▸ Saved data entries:
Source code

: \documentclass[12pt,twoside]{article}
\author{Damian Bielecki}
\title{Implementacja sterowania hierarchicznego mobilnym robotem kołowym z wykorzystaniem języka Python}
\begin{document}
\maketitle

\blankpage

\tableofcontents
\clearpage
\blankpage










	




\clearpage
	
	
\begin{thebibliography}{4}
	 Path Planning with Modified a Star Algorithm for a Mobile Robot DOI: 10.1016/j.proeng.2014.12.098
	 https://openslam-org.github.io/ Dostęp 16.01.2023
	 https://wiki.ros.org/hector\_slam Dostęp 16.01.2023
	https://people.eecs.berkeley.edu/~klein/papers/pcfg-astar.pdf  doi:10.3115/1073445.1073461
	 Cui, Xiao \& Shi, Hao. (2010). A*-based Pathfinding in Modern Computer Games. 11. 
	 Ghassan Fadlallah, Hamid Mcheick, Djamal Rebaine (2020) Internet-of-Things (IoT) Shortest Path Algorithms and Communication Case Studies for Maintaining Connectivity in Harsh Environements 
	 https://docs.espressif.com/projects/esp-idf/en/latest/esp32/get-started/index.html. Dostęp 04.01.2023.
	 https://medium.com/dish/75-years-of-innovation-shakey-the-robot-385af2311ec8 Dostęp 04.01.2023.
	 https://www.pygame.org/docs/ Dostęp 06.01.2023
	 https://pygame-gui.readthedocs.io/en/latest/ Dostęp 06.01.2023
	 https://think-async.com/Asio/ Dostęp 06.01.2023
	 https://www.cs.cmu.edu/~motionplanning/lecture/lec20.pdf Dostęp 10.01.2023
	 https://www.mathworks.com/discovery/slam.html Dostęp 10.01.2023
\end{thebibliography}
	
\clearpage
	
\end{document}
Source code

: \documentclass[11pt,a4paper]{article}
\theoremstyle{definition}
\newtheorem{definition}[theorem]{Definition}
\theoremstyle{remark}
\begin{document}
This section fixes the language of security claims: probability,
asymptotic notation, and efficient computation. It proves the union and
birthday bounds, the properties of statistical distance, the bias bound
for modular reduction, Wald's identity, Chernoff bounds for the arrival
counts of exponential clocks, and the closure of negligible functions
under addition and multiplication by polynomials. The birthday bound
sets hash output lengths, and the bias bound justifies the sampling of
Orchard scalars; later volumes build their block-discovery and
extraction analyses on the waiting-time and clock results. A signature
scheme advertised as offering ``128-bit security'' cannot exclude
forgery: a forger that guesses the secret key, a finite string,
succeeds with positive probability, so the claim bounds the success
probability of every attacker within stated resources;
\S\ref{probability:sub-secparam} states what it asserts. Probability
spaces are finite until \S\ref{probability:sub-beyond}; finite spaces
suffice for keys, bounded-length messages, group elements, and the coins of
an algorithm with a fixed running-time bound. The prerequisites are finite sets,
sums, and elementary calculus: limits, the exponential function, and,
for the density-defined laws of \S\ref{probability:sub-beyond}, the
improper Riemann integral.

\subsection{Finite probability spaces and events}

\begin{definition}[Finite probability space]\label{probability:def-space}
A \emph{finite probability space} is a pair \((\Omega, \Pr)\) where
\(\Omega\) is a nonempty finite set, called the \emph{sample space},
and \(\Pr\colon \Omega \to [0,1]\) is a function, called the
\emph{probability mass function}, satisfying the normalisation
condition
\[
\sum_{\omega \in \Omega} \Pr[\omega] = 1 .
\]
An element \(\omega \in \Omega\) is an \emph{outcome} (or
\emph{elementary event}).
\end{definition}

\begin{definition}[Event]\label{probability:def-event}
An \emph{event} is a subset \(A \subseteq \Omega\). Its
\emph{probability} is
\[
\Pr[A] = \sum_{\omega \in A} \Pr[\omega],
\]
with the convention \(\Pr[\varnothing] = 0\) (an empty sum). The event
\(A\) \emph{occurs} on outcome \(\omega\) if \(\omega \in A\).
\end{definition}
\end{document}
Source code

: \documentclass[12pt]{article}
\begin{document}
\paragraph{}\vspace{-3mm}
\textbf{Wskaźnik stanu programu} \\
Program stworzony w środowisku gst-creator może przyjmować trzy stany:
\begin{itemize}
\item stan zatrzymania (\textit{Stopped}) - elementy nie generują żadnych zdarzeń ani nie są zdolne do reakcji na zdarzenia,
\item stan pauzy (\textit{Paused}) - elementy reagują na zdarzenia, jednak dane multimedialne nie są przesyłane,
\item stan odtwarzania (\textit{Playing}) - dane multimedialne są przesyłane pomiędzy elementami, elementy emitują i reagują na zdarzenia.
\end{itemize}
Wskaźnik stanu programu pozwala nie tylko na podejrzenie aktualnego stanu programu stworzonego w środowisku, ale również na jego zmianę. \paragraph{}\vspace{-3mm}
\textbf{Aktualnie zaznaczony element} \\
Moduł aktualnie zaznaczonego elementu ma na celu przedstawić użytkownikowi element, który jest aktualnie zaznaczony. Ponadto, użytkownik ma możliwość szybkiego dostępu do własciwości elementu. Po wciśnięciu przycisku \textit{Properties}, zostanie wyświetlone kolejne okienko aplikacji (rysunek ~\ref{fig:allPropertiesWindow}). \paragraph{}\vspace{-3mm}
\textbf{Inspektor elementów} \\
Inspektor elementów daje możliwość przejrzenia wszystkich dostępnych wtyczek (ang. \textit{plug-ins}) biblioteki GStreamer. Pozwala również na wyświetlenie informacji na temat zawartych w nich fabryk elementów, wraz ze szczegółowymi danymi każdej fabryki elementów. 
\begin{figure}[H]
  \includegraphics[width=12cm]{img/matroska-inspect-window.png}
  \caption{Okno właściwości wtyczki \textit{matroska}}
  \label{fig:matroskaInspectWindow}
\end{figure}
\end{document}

▸ WHAT NEEDS TO BE DONE: Output all of the entries, exactly as they are written.

▸ REPLY:
Source code

: \documentclass[12pt,twoside]{article}
\author{Damian Bielecki}
\title{Implementacja sterowania hierarchicznego mobilnym robotem kołowym z wykorzystaniem języka Python}
\begin{document}
\maketitle

\blankpage

\tableofcontents
\clearpage
\blankpage










	




\clearpage
	
	
\begin{thebibliography}{4}
	 Path Planning with Modified a Star Algorithm for a Mobile Robot DOI: 10.1016/j.proeng.2014.12.098
	 https://openslam-org.github.io/ Dostęp 16.01.2023
	 https://wiki.ros.org/hector\_slam Dostęp 16.01.2023
	https://people.eecs.berkeley.edu/~klein/papers/pcfg-astar.pdf  doi:10.3115/1073445.1073461
	 Cui, Xiao \& Shi, Hao. (2010). A*-based Pathfinding in Modern Computer Games. 11. 
	 Ghassan Fadlallah, Hamid Mcheick, Djamal Rebaine (2020) Internet-of-Things (IoT) Shortest Path Algorithms and Communication Case Studies for Maintaining Connectivity in Harsh Environements 
	 https://docs.espressif.com/projects/esp-idf/en/latest/esp32/get-started/index.html. Dostęp 04.01.2023.
	 https://medium.com/dish/75-years-of-innovation-shakey-the-robot-385af2311ec8 Dostęp 04.01.2023.
	 https://www.pygame.org/docs/ Dostęp 06.01.2023
	 https://pygame-gui.readthedocs.io/en/latest/ Dostęp 06.01.2023
	 https://think-async.com/Asio/ Dostęp 06.01.2023
	 https://www.cs.cmu.edu/~motionplanning/lecture/lec20.pdf Dostęp 10.01.2023
	 https://www.mathworks.com/discovery/slam.html Dostęp 10.01.2023
\end{thebibliography}
	
\clearpage
	
\end{document}
Source code

: \documentclass[11pt,a4paper]{article}
\theoremstyle{definition}
\newtheorem{definition}[theorem]{Definition}
\theoremstyle{remark}
\begin{document}
This section fixes the language of security claims: probability,
asymptotic notation, and efficient computation. It proves the union and
birthday bounds, the properties of statistical distance, the bias bound
for modular reduction, Wald's identity, Chernoff bounds for the arrival
counts of exponential clocks, and the closure of negligible functions
under addition and multiplication by polynomials. The birthday bound
sets hash output lengths, and the bias bound justifies the sampling of
Orchard scalars; later volumes build their block-discovery and
extraction analyses on the waiting-time and clock results. A signature
scheme advertised as offering ``128-bit security'' cannot exclude
forgery: a forger that guesses the secret key, a finite string,
succeeds with positive probability, so the claim bounds the success
probability of every attacker within stated resources;
\S\ref{probability:sub-secparam} states what it asserts. Probability
spaces are finite until \S\ref{probability:sub-beyond}; finite spaces
suffice for keys, bounded-length messages, group elements, and the coins of
an algorithm with a fixed running-time bound. The prerequisites are finite sets,
sums, and elementary calculus: limits, the exponential function, and,
for the density-defined laws of \S\ref{probability:sub-beyond}, the
improper Riemann integral.

\subsection{Finite probability spaces and events}

\begin{definition}[Finite probability space]\label{probability:def-space}
A \emph{finite probability space} is a pair \((\Omega, \Pr)\) where
\(\Omega\) is a nonempty finite set, called the \emph{sample space},
and \(\Pr\colon \Omega \to [0,1]\) is a function, called the
\emph{probability mass function}, satisfying the normalisation
condition
\[
\sum_{\omega \in \Omega} \Pr[\omega] = 1 .
\]
An element \(\omega \in \Omega\) is an \emph{outcome} (or
\emph{elementary event}).
\end{definition}

\begin{definition}[Event]\label{probability:def-event}
An \emph{event} is a subset \(A \subseteq \Omega\). Its
\emph{probability} is
\[
\Pr[A] = \sum_{\omega \in A} \Pr[\omega],
\]
with the convention \(\Pr[\varnothing] = 0\) (an empty sum). The event
\(A\) \emph{occurs} on outcome \(\omega\) if \(\omega \in A\).
\end{definition}
\end{document}
Source code

: \documentclass[12pt]{article}
\begin{document}
\paragraph{}\vspace{-3mm}
\textbf{Wskaźnik stanu programu} \\
Program stworzony w środowisku gst-creator może przyjmować trzy stany:
\begin{itemize}
\item stan zatrzymania (\textit{Stopped}) - elementy nie generują żadnych zdarzeń ani nie są zdolne do reakcji na zdarzenia,
\item stan pauzy (\textit{Paused}) - elementy reagują na zdarzenia, jednak dane multimedialne nie są przesyłane,
\item stan odtwarzania (\textit{Playing}) - dane multimedialne są przesyłane pomiędzy elementami, elementy emitują i reagują na zdarzenia.
\end{itemize}
Wskaźnik stanu programu pozwala nie tylko na podejrzenie aktualnego stanu programu stworzonego w środowisku, ale również na jego zmianę. \paragraph{}\vspace{-3mm}
\textbf{Aktualnie zaznaczony element} \\
Moduł aktualnie zaznaczonego elementu ma na celu przedstawić użytkownikowi element, który jest aktualnie zaznaczony. Ponadto, użytkownik ma możliwość szybkiego dostępu do własciwości elementu. Po wciśnięciu przycisku \textit{Properties}, zostanie wyświetlone kolejne okienko aplikacji (rysunek ~\ref{fig:allPropertiesWindow}). \paragraph{}\vspace{-3mm}
\textbf{Inspektor elementów} \\
Inspektor elementów daje możliwość przejrzenia wszystkich dostępnych wtyczek (ang. \textit{plug-ins}) biblioteki GStreamer. Pozwala również na wyświetlenie informacji na temat zawartych w nich fabryk elementów, wraz ze szczegółowymi danymi każdej fabryki elementów. 
\begin{figure}[H]
  \includegraphics[width=12cm]{img/matroska-inspect-window.png}
  \caption{Okno właściwości wtyczki \textit{matroska}}
  \label{fig:matroskaInspectWindow}
\end{figure}
\end{document}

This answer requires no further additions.